The French subjonctif (subjunctive mood) can be very confusing for English speakers since its use has diminished in English, but is still in common use in Latin-based (or Romance) languages. The easiest way for English speakers to understand the French subjonctif is to first see cases in English.
It still exists in English, but it's only noticeable in a few cases because it seems a bit archaic (it appears a lot in Shakespeare, for example). Where it is still in common use, it's less noticeable because it's often identical to other forms. These English sentences are all in the subjunctive:
Be that as it may! (still in modern use!)

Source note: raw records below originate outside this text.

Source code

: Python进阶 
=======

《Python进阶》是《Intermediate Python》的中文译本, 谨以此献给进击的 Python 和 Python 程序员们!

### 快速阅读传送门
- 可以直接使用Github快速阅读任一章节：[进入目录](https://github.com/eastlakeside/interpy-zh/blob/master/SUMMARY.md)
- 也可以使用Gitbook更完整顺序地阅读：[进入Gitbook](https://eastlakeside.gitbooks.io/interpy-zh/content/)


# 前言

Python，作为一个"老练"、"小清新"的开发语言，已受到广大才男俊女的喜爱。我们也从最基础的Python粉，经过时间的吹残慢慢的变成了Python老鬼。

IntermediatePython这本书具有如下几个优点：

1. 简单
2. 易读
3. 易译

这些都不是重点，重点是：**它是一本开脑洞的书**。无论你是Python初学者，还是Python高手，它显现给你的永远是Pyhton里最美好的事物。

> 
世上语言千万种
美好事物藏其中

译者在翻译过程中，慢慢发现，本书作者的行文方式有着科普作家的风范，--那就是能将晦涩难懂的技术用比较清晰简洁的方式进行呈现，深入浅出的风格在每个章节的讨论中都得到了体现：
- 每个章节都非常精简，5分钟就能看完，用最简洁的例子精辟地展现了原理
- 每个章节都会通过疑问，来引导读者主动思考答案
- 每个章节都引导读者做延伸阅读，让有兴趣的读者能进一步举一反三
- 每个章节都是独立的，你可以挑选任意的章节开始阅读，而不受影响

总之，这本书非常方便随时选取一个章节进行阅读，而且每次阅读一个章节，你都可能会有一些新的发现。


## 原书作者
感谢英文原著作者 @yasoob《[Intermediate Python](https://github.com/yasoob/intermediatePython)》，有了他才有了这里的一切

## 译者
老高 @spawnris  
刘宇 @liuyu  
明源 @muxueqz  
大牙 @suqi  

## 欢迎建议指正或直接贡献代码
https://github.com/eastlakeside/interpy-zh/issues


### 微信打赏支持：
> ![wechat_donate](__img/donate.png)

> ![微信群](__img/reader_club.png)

If I were you... (still in use)
Were I so kind! (modern: if only I was so kind)
Notice that all these cases express a hypothetical situation - something that hasn't happened but is desired or hypothesised - which is the hallmark of the subjunctive mood. In English, it often follows expressions like "I wish..." or "If X were [true]"
In English as in French, the subjunctive most often follows the word 'that' (que).

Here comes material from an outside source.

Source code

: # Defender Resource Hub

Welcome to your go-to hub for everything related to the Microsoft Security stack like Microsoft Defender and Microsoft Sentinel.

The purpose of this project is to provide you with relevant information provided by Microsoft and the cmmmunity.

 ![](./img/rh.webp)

Alan insists that people be there on time.
Would that I were in charge! (modern: if only I was in charge)
I would like that he do it. (modern: I'd like him to do it)
French, of course, has a whole set of conjugations especially for the subjunctive mood, which makes can learning it more difficult, but like anything it's just a matter of practice.
Learning when to use Le Subjonctif Présent is greatly simplified by noticing that it generally follows 'que' (Il faut que, Il est necessaire que, bien que, pour que, etc.) and always expresses a hypothetical situation.